Impact of Ring-Fusion on the Excited State Decay Pathways of N-Annulated Perylene Diimides

N-Annulated perylene diimide (PDI) dimers offer added advantages over conventional (non-annulated) dimers or S/Se-annulated dimers due to the two extra positions of functionalization that they provide, which can be used to improve the solution processability, impact the packing and self-assembly of the molecules in thin films, and tune the absorption and emission energies. In this work about N-annulated thiophene π-bridged PDI dimers, we present a unique strategy to use ring-fusion to highlight the different excited state decay pathways taking place in these systems.
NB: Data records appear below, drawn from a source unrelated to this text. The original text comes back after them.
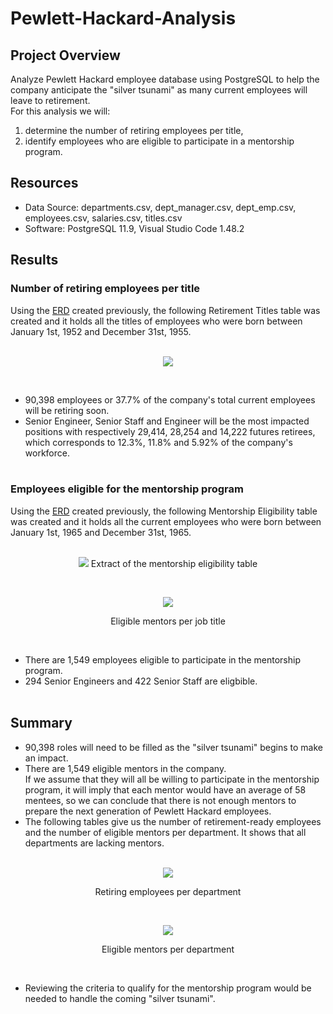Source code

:# Pewlett-Hackard-Analysis

## Project Overview
Analyze Pewlett Hackard employee database using PostgreSQL to help the company anticipate the "silver tsunami" as many current employees will leave to retirement.\
For this analysis we will:
1. determine the number of retiring employees per title,
2. identify employees who are eligible to participate in a mentorship program.

## Resources
- Data Source: departments.csv, dept_manager.csv, dept_emp.csv, employees.csv, salaries.csv, titles.csv
- Software: PostgreSQL 11.9, Visual Studio Code 1.48.2

## Results

### Number of retiring employees per title
Using the [ERD](https://github.com/cedoula/Pewlett-Hackard-Analysis/blob/master/EmployeeDB.png) created previously, the following Retirement Titles table was created and it holds all the titles of employees who were born between January 1st, 1952 and December 31st, 1955.
<br/><br/>
<p align="center">
  <img src="https://user-images.githubusercontent.com/68669675/92820926-2207d400-f390-11ea-8927-a897ea3c5ec8.png">
</p>
<br/>

- 90,398 employees or 37.7% of the company's total current employees will be retiring soon.
- Senior Engineer, Senior Staff and Engineer will be the most impacted positions with respectively 29,414, 28,254 and 14,222 futures retirees, which corresponds to 12.3%, 11.8% and 5.92% of the company's workforce.
<br/><br/>

### Employees eligible for the mentorship program
Using the [ERD](https://github.com/cedoula/Pewlett-Hackard-Analysis/blob/master/EmployeeDB.png) created previously, the following Mentorship Eligibility table was created and it holds all the current employees who were born between January 1st, 1965 and December 31st, 1965.
<br/><br/>
<p align="center">
  <img src="https://user-images.githubusercontent.com/68669675/92817992-cee05200-f38c-11ea-8026-ea08d219edbe.png">
  Extract of the mentorship eligibility table 
</p><br/>
<p align="center">
  <img src="https://user-images.githubusercontent.com/68669675/92822282-98f19c80-f391-11ea-9b9c-0b49533a7c79.png">
</p>
<p align="center">Eligible mentors per job title</p><br/>

- There are 1,549 employees eligible to participate in the mentorship program.
- 294 Senior Engineers and 422 Senior Staff are eligbible.
<br/><br/>

## Summary
- 90,398 roles will need to be filled as the "silver tsunami" begins to make an impact.
- There are 1,549 eligible mentors in the company.\
 If we assume that they will all be willing to participate in the mentorship program, it will imply that each mentor would have an average of 58 mentees, so we can conclude that there is not enough mentors to prepare the next generation of Pewlett Hackard employees.
 - The following tables give us the number of retirement-ready employees and the number of eligible mentors per department. It shows that all departments are lacking mentors.<br/><br/>
<p align="center">
  <img src="https://user-images.githubusercontent.com/68669675/92842941-cb0ef880-f3a9-11ea-9ccc-9d68b00d28a3.png">
</p>
<p align="center">Retiring employees per department</p><br/>
<p align="center">
  <img src="https://user-images.githubusercontent.com/68669675/92842962-d06c4300-f3a9-11ea-94d7-d7a1edcc0c0e.png">
</p>
<p align="center">Eligible mentors per department</p><br/>

- Reviewing the criteria to qualify for the mentorship program would be needed to handle the coming "silver tsunami".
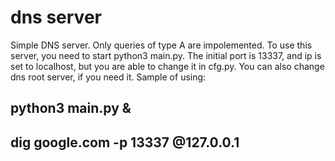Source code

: # dns server
Simple DNS server. Only queries of type A are impolemented.
To use this server, you need to start python3 main.py. The initial port is 13337, and ip is set to localhost, but you are able to change it in cfg.py.
You can also change dns root server, if you need it.
Sample of using:


## python3 main.py &
## dig google.com -p 13337 @127.0.0.1
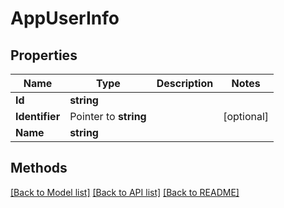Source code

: # AppUserInfo

## Properties

Name | Type | Description | Notes
------------ | ------------- | ------------- | -------------
**Id** | **string** |  | 
**Identifier** | Pointer to **string** |  | [optional] 
**Name** | **string** |  | 

## Methods


[[Back to Model list]](../README.md#documentation-for-models) [[Back to API list]](../README.md#documentation-for-api-endpoints) [[Back to README]](../README.md)


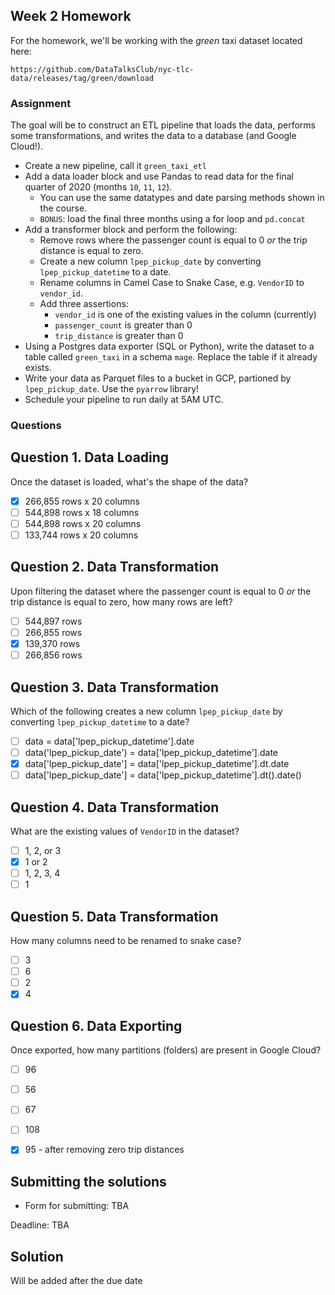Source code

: ## Week 2 Homework

For the homework, we'll be working with the _green_ taxi dataset located here:

`https://github.com/DataTalksClub/nyc-tlc-data/releases/tag/green/download`

### Assignment

The goal will be to construct an ETL pipeline that loads the data, performs some transformations, and writes the data to a database (and Google Cloud!).

- Create a new pipeline, call it `green_taxi_etl`
- Add a data loader block and use Pandas to read data for the final quarter of 2020 (months `10`, `11`, `12`).
  - You can use the same datatypes and date parsing methods shown in the course.
  - `BONUS`: load the final three months using a for loop and `pd.concat`
- Add a transformer block and perform the following:
  - Remove rows where the passenger count is equal to 0 _or_ the trip distance is equal to zero.
  - Create a new column `lpep_pickup_date` by converting `lpep_pickup_datetime` to a date.
  - Rename columns in Camel Case to Snake Case, e.g. `VendorID` to `vendor_id`.
  - Add three assertions:
    - `vendor_id` is one of the existing values in the column (currently)
    - `passenger_count` is greater than 0
    - `trip_distance` is greater than 0
- Using a Postgres data exporter (SQL or Python), write the dataset to a table called `green_taxi` in a schema `mage`. Replace the table if it already exists.
- Write your data as Parquet files to a bucket in GCP, partioned by `lpep_pickup_date`. Use the `pyarrow` library!
- Schedule your pipeline to run daily at 5AM UTC.

### Questions

## Question 1. Data Loading

Once the dataset is loaded, what's the shape of the data?

- [X] 266,855 rows x 20 columns
- [ ] 544,898 rows x 18 columns
- [ ] 544,898 rows x 20 columns
- [ ] 133,744 rows x 20 columns

## Question 2. Data Transformation

Upon filtering the dataset where the passenger count is equal to 0 _or_ the trip distance is equal to zero, how many rows are left?

- [ ] 544,897 rows
- [ ] 266,855 rows
- [X] 139,370 rows
- [ ] 266,856 rows

## Question 3. Data Transformation

Which of the following creates a new column `lpep_pickup_date` by converting `lpep_pickup_datetime` to a date?

- [ ] data = data['lpep_pickup_datetime'].date
- [ ] data('lpep_pickup_date') = data['lpep_pickup_datetime'].date
- [X] data['lpep_pickup_date'] = data['lpep_pickup_datetime'].dt.date
- [ ] data['lpep_pickup_date'] = data['lpep_pickup_datetime'].dt().date()

## Question 4. Data Transformation

What are the existing values of `VendorID` in the dataset?

- [ ] 1, 2, or 3
- [X] 1 or 2
- [ ] 1, 2, 3, 4
- [ ] 1

## Question 5. Data Transformation

How many columns need to be renamed to snake case?

- [ ] 3
- [ ] 6
- [ ] 2
- [X] 4

## Question 6. Data Exporting

Once exported, how many partitions (folders) are present in Google Cloud?

- [ ] 96
- [ ] 56
- [ ] 67
- [ ] 108

- [X] 95 - after removing zero trip distances

## Submitting the solutions

* Form for submitting: TBA 

Deadline: TBA

## Solution

Will be added after the due date
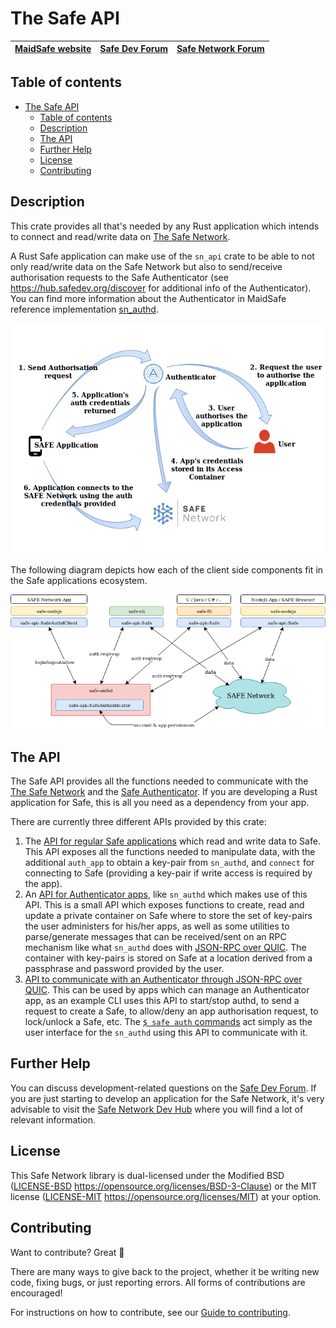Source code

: # The Safe API

| [MaidSafe website](https://maidsafe.net) | [Safe Dev Forum](https://forum.safedev.org) | [Safe Network Forum](https://safenetforum.org) |
|:----------------------------------------:|:-------------------------------------------:|:----------------------------------------------:|

## Table of contents

- [The Safe API](#the-safe-api)
  - [Table of contents](#table-of-contents)
  - [Description](#description)
  - [The API](#the-api)
  - [Further Help](#further-help)
  - [License](#license)
  - [Contributing](#contributing)

## Description

This crate provides all that's needed by any Rust application which intends to connect and read/write data on [The Safe Network](https://safenetwork.tech).

A Rust Safe application can make use of the `sn_api` crate to be able to not only read/write data on the Safe Network but also to send/receive authorisation requests to the Safe Authenticator (see https://hub.safedev.org/discover for additional info of the Authenticator). You can find more information about the Authenticator in MaidSafe reference implementation [sn_authd](sn_authd/README.md).

![Safe app authorisation flow](misc/auth-flow-diagram.png)

The following diagram depicts how each of the client side components fit in the Safe applications ecosystem.

![Safe API ecosystem](misc/safe-api-ecosystem.png)

## The API

The Safe API provides all the functions needed to communicate with the [The Safe Network](https://safenetwork.tech) and the [Safe Authenticator](sn_authd/README.md). If you are developing a Rust application for Safe, this is all you need as a dependency from your app.

There are currently three different APIs provided by this crate:
1. The [API for regular Safe applications](./src/api/app) which read and write data to Safe. This API exposes all the functions needed to manipulate data, with the additional `auth_app` to obtain a key-pair from `sn_authd`, and `connect` for connecting to Safe (providing a key-pair if write access is required by the app).
2. An [API for Authenticator apps](./src/api/authenticator), like `sn_authd` which makes use of this API. This is a small API which exposes functions to create, read and update a private container on Safe where to store the set of key-pairs the user administers for his/her apps, as well as some utilities to parse/generate messages that can be received/sent on an RPC mechanism like what `sn_authd` does with [JSON-RPC over QUIC](https://crates.io/crates/qjsonrpc). The container with key-pairs is stored on Safe at a location derived from a passphrase and password provided by the user.
3. [API to communicate with an Authenticator through JSON-RPC over QUIC](./src/api/authd_client). This can be used by apps which can manage an Authenticator app, as an example CLI uses this API to start/stop authd, to send a request to create a Safe, to allow/deny an app authorisation request, to lock/unlock a Safe, etc. The [`$ safe auth` commands](sn_cli/README.md#auth) act simply as the user interface for the `sn_authd` using this API to communicate with it.

## Further Help

You can discuss development-related questions on the [Safe Dev Forum](https://forum.safedev.org/).
If you are just starting to develop an application for the Safe Network, it's very advisable to visit the [Safe Network Dev Hub](https://hub.safedev.org) where you will find a lot of relevant information.

## License

This Safe Network library is dual-licensed under the Modified BSD ([LICENSE-BSD](LICENSE-BSD) https://opensource.org/licenses/BSD-3-Clause) or the MIT license ([LICENSE-MIT](LICENSE-MIT) https://opensource.org/licenses/MIT) at your option.

## Contributing

Want to contribute? Great :tada:

There are many ways to give back to the project, whether it be writing new code, fixing bugs, or just reporting errors. All forms of contributions are encouraged!

For instructions on how to contribute, see our [Guide to contributing](https://github.com/maidsafe/QA/blob/master/CONTRIBUTING.md).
Two analogous N-annulated PDI dimers were investigated, whose structures show a rotatable single-bond connection with the thiophene π-bridge (M1) relative to a rigid fused π-bridge connection (M1F). We show that ring-fusion of the M1F dimeric system yields ultrafast intramolecular charge transfer and charge separation, relative to the unfused dimer. For M1F—the fused N-annulated thiophene π-bridged PDI dimer—the charge separation rate increased by over 1 order of magnitude compared to the charge separation rate of M1. Also, ring-fusion opened up the triplet excited state deactivation pathway that was not present in the unfused dimer. The rate of triplet production was shown to be dependent on the polarity of the solvent environment for the fused M1F dimer. We were able to track the respective excited state species (PDI*, PDI·⁺, PDI·–, PDI³*) generated upon photoexcitation, using both femtosecond and nanosecond time resolution to obtain a complete description of the entire activation and deactivation pathways. Nonlinear two-photon absorption measurement was used to provide insights into the excited state charge transfer properties of the compounds. The results were able to show that ring fusion leads to increased electronic coupling between the PDI units of the dimer, which in turn led to an increased charge separation rate and dictated the production of long-lived triplet species. Also, this detailed study points out that ring fusion in N-annulated PDIs can provide excellent π-conjugation, increased electronic coupling, and limited aggregation effects.